### Action item
Please copy each line of the data that includes the string "underline".

### Provided records

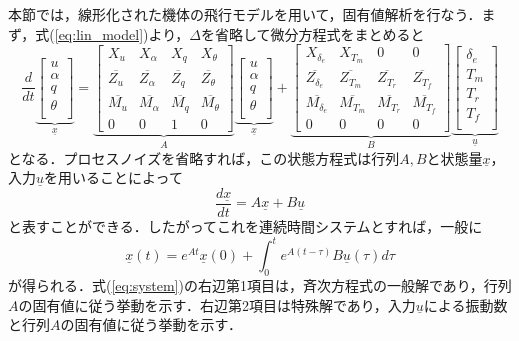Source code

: 本節では，線形化された機体の飛行モデルを用いて，固有値解析を行なう．まず，式(\ref{eq:lin_model})より，$\Delta$を省略して微分方程式をまとめると
\begin{equation}
  \dfrac{d}{dt}
  \underbrace{
  \left[
  \begin{array}{cccc}
    u \\
    \alpha \\
    q \\
    \theta \\
  \end{array}
  \right]}_{\underline{x}} =
  \underbrace{
  \left[
  \begin{array}{cccc}
    X_u & X_\alpha & X_q & X_\theta \\
    \overline{Z_u} & \overline{Z_\alpha} & \overline{Z_q} & \overline{Z_\theta} \\
    \overline{M_u} & \overline{M_\alpha} & \overline{M_q} & \overline{M_\theta} \\
    0 & 0 & 1 & 0
  \end{array}
  \right]}_{A}
  \underbrace{
  \left[
  \begin{array}{cccc}
    u \\
    \alpha \\
    q \\
    \theta \\
  \end{array}
  \right]}_{\underline{x}} +
  \underbrace{
  \left[
  \begin{array}{cccc}
    X_{\delta_e} & X_{T_m} & 0 & 0 \\
    \overline{Z_{\delta_e}} & \overline{Z_{T_m}} & \overline{Z_{T_r}} & \overline{Z_{T_f}} \\
    \overline{M_{\delta_e}} & \overline{M_{T_m}} & \overline{M_{T_r}} & \overline{M_{T_f}} \\
    0 & 0 & 0 & 0
  \end{array}
  \right]}_{B}
  \underbrace{
  \left[
  \begin{array}{cccc}
    \delta_e \\
    T_m \\
    T_r \\
    T_f \\
  \end{array}
  \right]}_{\underline{u}}
  \label{eq:system_eq}
\end{equation}
となる．プロセスノイズを省略すれば，この状態方程式は行列$A,B$と状態量$\underline{x}$，入力$\underline{u}$を用いることによって
\begin{equation}
  \dfrac{d\underline{x}}{dt} = A\underline{x} + B\underline{u}
\label{eq:matrix_A}
\end{equation}
と表すことができる．したがってこれを連続時間システムとすれば，一般に
\begin{equation}
  \underline{x}(t) = e^{At}\underline{x}(0) + \int_0^t e^{A(t-\tau)}B\underline{u}(\tau) d\tau
  \label{eq:system}
\end{equation}
が得られる．式(\ref{eq:system})の右辺第1項目は，斉次方程式の一般解であり，行列$A$の固有値に従う挙動を示す．右辺第2項目は特殊解であり，入力$\underline{u}$による振動数と行列$A$の固有値に従う挙動を示す．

### Exercise result
  \right]}_{\underline{x}} =
  \right]}_{\underline{x}} +
  \right]}_{\underline{u}}
となる．プロセスノイズを省略すれば，この状態方程式は行列$A,B$と状態量$\underline{x}$，入力$\underline{u}$を用いることによって
  \dfrac{d\underline{x}}{dt} = A\underline{x} + B\underline{u}
  \underline{x}(t) = e^{At}\underline{x}(0) + \int_0^t e^{A(t-\tau)}B\underline{u}(\tau) d\tau
が得られる．式(\ref{eq:system})の右辺第1項目は，斉次方程式の一般解であり，行列$A$の固有値に従う挙動を示す．右辺第2項目は特殊解であり，入力$\underline{u}$による振動数と行列$A$の固有値に従う挙動を示す．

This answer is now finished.